[Dataset records]
———

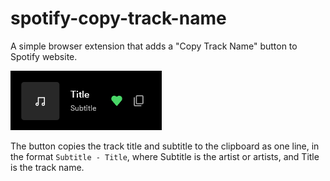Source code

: # spotify-copy-track-name
A simple browser extension that adds a "Copy Track Name" button to Spotify website.

![preview](preview.gif)

The button copies the track title and subtitle to the clipboard as one line, in the format `Subtitle - Title`, where Subtitle is the artist or artists, and Title is the track name.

———

Reproduce the data above exactly, leaving each picture out.

Source code

: # spotify-copy-track-name
A simple browser extension that adds a "Copy Track Name" button to Spotify website.

![preview](preview.gif)

The button copies the track title and subtitle to the clipboard as one line, in the format `Subtitle - Title`, where Subtitle is the artist or artists, and Title is the track name.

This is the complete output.